Ele escreveu sobre o quão enjoativo era o cheiro do bar Full Moon, o quão escandalosos aqueles velhos eram, o quão péssima era a iluminação do local e o quão bem o guitarrista tocava. Havia um parágrafo inteiro apenas para contar isso, por mais que ninguém em algum momento fosse ler. Descreveu até mesmo como ele estava vestido, a forma que ele falava e se movimentava.

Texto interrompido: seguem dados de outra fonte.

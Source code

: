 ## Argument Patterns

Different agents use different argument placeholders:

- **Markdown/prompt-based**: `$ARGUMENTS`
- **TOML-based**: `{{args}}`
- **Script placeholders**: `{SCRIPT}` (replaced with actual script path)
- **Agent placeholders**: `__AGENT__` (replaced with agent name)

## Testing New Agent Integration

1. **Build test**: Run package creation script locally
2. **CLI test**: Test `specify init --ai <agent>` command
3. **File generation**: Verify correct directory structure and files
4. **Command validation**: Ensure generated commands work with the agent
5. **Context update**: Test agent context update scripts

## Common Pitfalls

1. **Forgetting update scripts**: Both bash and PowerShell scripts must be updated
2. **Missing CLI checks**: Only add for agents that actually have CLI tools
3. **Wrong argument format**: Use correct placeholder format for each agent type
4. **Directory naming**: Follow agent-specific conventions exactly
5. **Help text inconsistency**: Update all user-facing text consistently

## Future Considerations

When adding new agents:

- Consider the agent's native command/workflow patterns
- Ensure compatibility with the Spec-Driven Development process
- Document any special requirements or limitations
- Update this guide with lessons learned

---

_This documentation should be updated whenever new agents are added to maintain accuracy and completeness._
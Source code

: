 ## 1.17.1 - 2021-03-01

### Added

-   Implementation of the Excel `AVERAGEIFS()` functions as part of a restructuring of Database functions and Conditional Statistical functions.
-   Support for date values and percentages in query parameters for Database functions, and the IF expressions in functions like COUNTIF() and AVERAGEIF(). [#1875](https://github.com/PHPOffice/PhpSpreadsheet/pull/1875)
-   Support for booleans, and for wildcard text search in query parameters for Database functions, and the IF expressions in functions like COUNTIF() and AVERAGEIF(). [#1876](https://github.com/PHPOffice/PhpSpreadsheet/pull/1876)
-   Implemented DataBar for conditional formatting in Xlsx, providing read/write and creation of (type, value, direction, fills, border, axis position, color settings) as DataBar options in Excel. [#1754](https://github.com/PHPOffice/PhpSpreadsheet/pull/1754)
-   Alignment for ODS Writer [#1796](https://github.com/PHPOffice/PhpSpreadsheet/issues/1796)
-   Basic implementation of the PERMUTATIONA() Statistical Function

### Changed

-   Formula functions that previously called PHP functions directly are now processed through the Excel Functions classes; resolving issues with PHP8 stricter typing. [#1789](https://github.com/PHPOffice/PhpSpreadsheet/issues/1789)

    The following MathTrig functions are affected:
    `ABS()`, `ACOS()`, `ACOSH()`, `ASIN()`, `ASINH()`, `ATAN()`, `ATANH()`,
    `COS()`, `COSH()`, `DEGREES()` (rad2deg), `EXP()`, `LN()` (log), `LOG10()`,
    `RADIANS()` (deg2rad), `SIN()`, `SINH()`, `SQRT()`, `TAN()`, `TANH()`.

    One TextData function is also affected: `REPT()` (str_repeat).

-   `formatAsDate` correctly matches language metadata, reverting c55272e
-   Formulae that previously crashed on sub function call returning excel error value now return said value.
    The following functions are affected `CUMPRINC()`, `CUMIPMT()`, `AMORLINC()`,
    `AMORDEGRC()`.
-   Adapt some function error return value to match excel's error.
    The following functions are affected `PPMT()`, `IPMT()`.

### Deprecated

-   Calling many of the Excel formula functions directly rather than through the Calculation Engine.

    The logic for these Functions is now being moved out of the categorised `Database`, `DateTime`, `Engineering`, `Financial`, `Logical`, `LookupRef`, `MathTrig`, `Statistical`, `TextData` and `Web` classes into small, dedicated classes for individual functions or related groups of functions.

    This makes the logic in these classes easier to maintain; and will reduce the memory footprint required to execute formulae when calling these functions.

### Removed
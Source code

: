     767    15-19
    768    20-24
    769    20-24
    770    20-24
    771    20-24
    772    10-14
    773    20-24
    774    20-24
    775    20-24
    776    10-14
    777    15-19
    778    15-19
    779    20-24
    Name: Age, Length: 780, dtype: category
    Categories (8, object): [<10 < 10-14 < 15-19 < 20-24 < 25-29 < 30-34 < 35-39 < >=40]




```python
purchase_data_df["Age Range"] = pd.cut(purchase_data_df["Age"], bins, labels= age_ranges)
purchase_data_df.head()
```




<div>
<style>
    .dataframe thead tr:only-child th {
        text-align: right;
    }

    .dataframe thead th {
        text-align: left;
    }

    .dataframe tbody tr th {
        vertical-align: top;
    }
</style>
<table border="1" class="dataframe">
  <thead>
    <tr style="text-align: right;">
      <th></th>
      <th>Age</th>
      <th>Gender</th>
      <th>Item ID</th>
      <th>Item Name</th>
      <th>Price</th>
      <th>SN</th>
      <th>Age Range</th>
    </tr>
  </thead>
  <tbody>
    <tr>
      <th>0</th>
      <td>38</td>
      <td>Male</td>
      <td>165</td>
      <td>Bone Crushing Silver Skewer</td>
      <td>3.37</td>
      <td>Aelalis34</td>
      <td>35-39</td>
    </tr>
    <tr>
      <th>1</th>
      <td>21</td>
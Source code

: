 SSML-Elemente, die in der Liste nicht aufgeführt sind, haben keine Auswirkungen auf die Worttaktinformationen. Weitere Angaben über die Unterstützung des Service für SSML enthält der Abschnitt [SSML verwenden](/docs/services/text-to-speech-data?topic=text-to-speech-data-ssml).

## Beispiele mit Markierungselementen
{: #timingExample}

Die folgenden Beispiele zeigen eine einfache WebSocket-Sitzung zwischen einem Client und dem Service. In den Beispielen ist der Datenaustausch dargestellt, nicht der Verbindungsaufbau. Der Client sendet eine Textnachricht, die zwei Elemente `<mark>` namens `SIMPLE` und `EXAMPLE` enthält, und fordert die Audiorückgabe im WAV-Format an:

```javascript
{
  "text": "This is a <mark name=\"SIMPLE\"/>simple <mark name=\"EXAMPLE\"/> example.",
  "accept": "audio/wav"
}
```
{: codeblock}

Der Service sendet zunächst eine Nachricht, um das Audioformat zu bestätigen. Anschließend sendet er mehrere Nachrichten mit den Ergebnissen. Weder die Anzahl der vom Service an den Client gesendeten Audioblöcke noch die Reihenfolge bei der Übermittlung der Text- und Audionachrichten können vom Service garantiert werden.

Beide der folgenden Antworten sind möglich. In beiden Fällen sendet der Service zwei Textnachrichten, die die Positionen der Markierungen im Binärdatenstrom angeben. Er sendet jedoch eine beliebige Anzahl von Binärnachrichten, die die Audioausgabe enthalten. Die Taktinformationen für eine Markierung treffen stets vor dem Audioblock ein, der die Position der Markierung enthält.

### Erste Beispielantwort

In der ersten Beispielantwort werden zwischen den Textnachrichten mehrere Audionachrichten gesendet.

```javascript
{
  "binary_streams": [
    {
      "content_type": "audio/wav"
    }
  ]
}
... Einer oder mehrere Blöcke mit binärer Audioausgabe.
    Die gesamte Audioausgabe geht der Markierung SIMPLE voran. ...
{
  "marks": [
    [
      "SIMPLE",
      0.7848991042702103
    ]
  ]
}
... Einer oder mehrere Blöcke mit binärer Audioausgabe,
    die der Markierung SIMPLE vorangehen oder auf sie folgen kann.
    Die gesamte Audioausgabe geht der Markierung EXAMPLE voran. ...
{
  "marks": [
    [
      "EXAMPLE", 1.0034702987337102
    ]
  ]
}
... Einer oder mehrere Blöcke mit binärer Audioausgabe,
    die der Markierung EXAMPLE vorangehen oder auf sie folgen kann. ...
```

Foi muito tempo desperdiçado pensando em coisas que não lhe levaram a nada. Nada além de uma decepção consigo mesmo, e uma decepção maior ainda de sua mãe, embora ela estivesse longe demais para descobrir que ele estava indo pelo caminho em que ela disse que ele iria: o do fracasso. Jake quis acreditar que a decisão que ele tomou foi a correta.
— Querido Deus — sussurrou de olhos fechados ao juntar as mãos com força —, faça de mim um escritor famoso. Faça meu futuro próspero.
Ao abrir os olhos, lembrou-se do convite feito por Heeseung e da forma inusitada que descobriu seu nome, se perguntando se ele estava falando sério quando o chamou para aparecer naquela noite. Não tinha certeza se podia confiar naquele estranho que era o seu oposto. Talvez estivesse apenas brincando ou tentando aumentar seu ego.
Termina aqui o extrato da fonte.